EXERCISE GOAL ▸ Word for word, restate the entries below from their first line through the line that contains "<p><strong>Scenario<br></strong>The following basic".

EXERCISE DATA ▸
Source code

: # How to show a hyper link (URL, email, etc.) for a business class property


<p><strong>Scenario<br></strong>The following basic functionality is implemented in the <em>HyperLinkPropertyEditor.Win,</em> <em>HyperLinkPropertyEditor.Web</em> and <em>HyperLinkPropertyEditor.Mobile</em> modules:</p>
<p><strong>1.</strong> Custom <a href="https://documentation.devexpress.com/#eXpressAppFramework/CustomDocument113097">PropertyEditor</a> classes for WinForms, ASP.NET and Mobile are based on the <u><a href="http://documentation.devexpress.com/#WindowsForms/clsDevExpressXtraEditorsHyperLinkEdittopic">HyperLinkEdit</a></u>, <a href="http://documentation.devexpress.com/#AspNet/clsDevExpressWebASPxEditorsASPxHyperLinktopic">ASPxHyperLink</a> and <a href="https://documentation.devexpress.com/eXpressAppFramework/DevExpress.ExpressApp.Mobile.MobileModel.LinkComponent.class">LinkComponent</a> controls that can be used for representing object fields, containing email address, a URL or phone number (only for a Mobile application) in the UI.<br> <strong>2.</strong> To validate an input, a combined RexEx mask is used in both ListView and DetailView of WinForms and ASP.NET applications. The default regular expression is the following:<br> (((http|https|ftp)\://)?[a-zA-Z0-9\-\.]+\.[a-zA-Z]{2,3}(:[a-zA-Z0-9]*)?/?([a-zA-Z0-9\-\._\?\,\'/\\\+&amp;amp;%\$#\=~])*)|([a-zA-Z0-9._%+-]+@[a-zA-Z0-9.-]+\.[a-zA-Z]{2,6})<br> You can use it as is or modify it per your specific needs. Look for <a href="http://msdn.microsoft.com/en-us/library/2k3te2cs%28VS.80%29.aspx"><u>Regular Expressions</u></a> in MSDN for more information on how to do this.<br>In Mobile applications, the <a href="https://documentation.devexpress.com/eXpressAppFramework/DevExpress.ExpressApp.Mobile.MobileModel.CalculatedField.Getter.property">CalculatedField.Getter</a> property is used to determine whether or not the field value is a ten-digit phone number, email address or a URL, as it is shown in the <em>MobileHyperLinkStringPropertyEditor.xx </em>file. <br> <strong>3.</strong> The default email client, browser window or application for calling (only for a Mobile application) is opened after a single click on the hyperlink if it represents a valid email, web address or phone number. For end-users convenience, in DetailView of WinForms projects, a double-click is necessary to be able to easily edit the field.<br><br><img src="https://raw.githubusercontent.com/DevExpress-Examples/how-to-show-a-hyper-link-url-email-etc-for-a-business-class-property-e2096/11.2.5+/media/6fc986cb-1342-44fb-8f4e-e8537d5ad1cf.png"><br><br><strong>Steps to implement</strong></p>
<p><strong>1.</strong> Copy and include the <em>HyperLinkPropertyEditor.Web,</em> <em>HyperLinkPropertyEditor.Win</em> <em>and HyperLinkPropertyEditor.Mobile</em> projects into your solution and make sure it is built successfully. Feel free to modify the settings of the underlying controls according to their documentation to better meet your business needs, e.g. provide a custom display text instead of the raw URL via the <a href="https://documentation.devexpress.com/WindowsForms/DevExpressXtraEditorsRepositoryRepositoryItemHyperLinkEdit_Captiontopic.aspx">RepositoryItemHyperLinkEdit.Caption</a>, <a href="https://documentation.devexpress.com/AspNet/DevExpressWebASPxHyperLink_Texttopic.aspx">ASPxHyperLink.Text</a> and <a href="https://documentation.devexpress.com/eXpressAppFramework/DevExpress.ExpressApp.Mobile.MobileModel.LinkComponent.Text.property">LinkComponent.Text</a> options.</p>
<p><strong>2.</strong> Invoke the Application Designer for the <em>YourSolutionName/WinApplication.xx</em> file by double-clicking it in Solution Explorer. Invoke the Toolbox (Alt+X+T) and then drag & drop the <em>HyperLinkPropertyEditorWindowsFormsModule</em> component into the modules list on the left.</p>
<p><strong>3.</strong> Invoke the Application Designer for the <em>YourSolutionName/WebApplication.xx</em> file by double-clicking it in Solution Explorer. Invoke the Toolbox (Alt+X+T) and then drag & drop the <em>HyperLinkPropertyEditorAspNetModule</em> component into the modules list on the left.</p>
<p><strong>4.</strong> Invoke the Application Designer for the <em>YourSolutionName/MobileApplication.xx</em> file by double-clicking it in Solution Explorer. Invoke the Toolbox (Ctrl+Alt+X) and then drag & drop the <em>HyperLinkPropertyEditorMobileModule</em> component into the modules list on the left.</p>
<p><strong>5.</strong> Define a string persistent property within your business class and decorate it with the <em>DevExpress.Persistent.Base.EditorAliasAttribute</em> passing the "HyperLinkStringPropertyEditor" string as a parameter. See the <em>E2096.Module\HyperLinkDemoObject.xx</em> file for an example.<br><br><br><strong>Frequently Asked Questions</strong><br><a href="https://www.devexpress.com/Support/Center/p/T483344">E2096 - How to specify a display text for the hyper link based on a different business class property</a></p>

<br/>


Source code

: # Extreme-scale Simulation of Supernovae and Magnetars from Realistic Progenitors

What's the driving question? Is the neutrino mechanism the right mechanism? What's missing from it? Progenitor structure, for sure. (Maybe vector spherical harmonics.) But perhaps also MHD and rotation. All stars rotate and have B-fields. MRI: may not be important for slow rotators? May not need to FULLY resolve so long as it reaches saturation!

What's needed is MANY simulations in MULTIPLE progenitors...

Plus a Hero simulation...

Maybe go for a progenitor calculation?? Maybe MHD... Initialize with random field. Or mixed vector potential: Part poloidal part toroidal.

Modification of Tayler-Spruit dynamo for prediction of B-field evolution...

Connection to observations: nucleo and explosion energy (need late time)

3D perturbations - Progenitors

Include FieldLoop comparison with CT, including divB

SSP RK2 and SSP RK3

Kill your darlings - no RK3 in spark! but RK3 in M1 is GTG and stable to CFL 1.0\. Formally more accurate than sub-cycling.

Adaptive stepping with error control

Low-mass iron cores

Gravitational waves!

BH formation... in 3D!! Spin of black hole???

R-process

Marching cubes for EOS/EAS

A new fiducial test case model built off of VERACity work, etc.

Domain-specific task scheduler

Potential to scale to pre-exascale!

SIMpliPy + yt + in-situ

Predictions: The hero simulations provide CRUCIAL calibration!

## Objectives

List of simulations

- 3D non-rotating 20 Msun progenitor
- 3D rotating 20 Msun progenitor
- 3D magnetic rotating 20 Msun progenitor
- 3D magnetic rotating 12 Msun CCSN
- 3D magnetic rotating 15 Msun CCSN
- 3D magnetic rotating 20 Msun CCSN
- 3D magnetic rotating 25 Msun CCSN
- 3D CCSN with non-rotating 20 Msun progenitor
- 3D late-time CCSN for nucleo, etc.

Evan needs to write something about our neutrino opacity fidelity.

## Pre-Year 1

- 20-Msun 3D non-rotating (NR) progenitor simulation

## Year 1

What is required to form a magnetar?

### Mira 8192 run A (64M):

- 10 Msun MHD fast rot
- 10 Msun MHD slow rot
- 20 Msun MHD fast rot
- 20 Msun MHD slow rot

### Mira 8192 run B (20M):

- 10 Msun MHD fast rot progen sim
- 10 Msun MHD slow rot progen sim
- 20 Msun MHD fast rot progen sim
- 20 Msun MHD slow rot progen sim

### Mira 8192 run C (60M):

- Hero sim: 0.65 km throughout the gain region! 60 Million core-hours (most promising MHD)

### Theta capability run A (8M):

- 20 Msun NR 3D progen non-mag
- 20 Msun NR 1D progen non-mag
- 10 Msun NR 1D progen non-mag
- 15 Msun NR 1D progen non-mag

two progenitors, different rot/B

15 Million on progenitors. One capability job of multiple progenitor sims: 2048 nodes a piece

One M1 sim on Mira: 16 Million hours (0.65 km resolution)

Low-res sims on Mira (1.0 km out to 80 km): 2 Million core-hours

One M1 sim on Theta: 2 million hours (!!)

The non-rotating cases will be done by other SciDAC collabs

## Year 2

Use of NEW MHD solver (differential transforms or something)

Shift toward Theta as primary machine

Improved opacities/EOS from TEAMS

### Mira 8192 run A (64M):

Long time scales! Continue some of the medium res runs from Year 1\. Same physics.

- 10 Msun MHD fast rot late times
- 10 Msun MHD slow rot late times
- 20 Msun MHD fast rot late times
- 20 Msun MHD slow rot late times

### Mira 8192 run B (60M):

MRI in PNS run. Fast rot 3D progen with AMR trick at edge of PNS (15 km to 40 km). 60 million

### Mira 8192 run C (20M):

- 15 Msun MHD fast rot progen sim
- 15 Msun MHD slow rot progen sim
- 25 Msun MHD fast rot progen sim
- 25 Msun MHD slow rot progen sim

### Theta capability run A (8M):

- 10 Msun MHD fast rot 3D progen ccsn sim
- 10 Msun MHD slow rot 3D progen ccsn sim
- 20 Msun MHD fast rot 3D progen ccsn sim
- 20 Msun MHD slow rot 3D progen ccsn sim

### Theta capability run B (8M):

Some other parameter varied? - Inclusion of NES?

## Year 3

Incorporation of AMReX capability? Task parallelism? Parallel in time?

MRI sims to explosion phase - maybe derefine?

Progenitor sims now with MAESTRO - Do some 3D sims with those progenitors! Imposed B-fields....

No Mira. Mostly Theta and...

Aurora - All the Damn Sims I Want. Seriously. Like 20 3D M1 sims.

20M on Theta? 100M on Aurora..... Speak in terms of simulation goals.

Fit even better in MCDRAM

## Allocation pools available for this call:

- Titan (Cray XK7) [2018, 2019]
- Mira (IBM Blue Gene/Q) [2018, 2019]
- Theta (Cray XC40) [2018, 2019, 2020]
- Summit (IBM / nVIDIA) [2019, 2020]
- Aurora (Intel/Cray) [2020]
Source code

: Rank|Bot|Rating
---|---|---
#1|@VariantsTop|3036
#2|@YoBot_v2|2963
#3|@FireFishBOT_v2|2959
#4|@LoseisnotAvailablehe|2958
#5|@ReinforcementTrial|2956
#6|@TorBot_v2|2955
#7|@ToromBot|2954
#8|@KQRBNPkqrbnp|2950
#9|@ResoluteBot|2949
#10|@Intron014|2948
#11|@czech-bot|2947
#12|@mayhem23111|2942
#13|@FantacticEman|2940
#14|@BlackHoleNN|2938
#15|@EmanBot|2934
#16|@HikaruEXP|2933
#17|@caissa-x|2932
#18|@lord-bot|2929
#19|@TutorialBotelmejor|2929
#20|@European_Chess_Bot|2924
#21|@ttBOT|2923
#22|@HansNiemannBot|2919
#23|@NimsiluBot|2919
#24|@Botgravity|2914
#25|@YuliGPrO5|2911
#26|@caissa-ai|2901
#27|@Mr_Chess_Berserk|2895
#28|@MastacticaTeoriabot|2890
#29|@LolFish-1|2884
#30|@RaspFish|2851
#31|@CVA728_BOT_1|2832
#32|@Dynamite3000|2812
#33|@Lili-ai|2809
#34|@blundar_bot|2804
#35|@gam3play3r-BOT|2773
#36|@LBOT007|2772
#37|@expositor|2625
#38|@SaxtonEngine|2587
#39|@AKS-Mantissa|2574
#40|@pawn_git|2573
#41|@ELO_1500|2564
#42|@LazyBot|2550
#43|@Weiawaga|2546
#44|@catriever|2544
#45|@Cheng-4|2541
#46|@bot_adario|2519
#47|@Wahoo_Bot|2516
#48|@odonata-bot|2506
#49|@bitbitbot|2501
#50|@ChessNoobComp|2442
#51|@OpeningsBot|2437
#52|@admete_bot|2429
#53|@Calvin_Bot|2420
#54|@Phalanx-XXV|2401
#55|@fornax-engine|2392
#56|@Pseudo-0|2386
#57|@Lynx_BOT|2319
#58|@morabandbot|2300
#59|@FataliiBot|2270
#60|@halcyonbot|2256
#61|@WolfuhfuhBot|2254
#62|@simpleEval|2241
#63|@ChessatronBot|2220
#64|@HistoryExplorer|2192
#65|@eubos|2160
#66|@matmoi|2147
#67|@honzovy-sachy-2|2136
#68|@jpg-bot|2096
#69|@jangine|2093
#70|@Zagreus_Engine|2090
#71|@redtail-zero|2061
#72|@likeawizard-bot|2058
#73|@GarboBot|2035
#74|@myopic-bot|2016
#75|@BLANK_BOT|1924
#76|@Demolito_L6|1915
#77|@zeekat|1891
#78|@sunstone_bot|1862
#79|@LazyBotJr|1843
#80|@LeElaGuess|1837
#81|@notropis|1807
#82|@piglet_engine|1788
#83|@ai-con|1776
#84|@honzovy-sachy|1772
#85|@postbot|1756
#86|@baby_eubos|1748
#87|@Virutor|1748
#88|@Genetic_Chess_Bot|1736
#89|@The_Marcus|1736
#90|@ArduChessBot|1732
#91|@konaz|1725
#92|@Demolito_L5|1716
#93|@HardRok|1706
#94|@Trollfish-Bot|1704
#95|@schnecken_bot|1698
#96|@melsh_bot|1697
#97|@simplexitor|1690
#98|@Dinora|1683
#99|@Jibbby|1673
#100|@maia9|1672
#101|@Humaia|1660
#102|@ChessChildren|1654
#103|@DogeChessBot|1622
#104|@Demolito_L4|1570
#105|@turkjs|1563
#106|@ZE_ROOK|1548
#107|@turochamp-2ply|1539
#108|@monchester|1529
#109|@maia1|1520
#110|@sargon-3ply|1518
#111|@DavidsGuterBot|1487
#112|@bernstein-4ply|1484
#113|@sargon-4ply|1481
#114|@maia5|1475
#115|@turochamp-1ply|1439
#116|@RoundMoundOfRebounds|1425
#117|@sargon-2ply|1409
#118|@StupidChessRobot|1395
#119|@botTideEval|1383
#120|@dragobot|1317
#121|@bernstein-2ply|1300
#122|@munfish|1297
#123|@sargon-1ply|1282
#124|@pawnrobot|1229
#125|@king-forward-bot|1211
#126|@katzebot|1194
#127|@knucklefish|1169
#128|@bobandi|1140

SOLUTION FOR THIS TASK ▸
Source code

: # How to show a hyper link (URL, email, etc.) for a business class property


<p><strong>Scenario<br></strong>The following basic functionality is implemented in the <em>HyperLinkPropertyEditor.Win,</em> <em>HyperLinkPropertyEditor.Web</em> and <em>HyperLinkPropertyEditor.Mobile</em> modules:</p>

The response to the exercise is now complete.